[ACTIVITY]
Could you print every record below exactly as written?

[EXCERPTED RECORDS]
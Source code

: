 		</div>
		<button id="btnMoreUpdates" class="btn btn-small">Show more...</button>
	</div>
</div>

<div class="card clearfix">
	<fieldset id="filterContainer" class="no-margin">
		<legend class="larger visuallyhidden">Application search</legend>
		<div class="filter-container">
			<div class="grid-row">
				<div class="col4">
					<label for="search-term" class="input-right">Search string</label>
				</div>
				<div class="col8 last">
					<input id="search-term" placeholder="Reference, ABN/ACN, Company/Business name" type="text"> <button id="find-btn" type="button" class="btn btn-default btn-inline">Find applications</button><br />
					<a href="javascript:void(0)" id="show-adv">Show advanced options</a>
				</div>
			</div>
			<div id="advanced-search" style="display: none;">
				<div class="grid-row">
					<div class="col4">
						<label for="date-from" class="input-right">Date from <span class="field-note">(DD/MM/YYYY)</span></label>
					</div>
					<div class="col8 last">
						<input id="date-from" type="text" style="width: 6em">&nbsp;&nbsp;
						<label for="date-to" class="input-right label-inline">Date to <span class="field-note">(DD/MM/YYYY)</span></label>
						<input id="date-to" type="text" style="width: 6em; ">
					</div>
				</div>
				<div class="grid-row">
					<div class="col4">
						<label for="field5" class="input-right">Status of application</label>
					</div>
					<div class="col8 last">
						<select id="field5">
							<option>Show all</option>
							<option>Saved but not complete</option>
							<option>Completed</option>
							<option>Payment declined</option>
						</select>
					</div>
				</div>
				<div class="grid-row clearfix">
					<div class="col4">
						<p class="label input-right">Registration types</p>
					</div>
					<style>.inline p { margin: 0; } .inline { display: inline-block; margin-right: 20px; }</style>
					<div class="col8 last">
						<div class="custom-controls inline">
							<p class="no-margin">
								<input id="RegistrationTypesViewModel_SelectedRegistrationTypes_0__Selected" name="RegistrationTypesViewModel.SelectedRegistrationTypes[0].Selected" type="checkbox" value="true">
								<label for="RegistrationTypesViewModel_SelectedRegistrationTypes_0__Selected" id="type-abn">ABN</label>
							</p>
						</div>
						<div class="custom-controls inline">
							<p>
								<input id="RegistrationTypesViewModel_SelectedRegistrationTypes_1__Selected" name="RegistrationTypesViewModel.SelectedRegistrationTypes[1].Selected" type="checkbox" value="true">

[ANSWER SPACE]
Source code

: 		</div>
		<button id="btnMoreUpdates" class="btn btn-small">Show more...</button>
	</div>
</div>

<div class="card clearfix">
	<fieldset id="filterContainer" class="no-margin">
		<legend class="larger visuallyhidden">Application search</legend>
		<div class="filter-container">
			<div class="grid-row">
				<div class="col4">
					<label for="search-term" class="input-right">Search string</label>
				</div>
				<div class="col8 last">
					<input id="search-term" placeholder="Reference, ABN/ACN, Company/Business name" type="text"> <button id="find-btn" type="button" class="btn btn-default btn-inline">Find applications</button><br />
					<a href="javascript:void(0)" id="show-adv">Show advanced options</a>
				</div>
			</div>
			<div id="advanced-search" style="display: none;">
				<div class="grid-row">
					<div class="col4">
						<label for="date-from" class="input-right">Date from <span class="field-note">(DD/MM/YYYY)</span></label>
					</div>
					<div class="col8 last">
						<input id="date-from" type="text" style="width: 6em">&nbsp;&nbsp;
						<label for="date-to" class="input-right label-inline">Date to <span class="field-note">(DD/MM/YYYY)</span></label>
						<input id="date-to" type="text" style="width: 6em; ">
					</div>
				</div>
				<div class="grid-row">
					<div class="col4">
						<label for="field5" class="input-right">Status of application</label>
					</div>
					<div class="col8 last">
						<select id="field5">
							<option>Show all</option>
							<option>Saved but not complete</option>
							<option>Completed</option>
							<option>Payment declined</option>
						</select>
					</div>
				</div>
				<div class="grid-row clearfix">
					<div class="col4">
						<p class="label input-right">Registration types</p>
					</div>
					<style>.inline p { margin: 0; } .inline { display: inline-block; margin-right: 20px; }</style>
					<div class="col8 last">
						<div class="custom-controls inline">
							<p class="no-margin">
								<input id="RegistrationTypesViewModel_SelectedRegistrationTypes_0__Selected" name="RegistrationTypesViewModel.SelectedRegistrationTypes[0].Selected" type="checkbox" value="true">
								<label for="RegistrationTypesViewModel_SelectedRegistrationTypes_0__Selected" id="type-abn">ABN</label>
							</p>
						</div>
						<div class="custom-controls inline">
							<p>
								<input id="RegistrationTypesViewModel_SelectedRegistrationTypes_1__Selected" name="RegistrationTypesViewModel.SelectedRegistrationTypes[1].Selected" type="checkbox" value="true">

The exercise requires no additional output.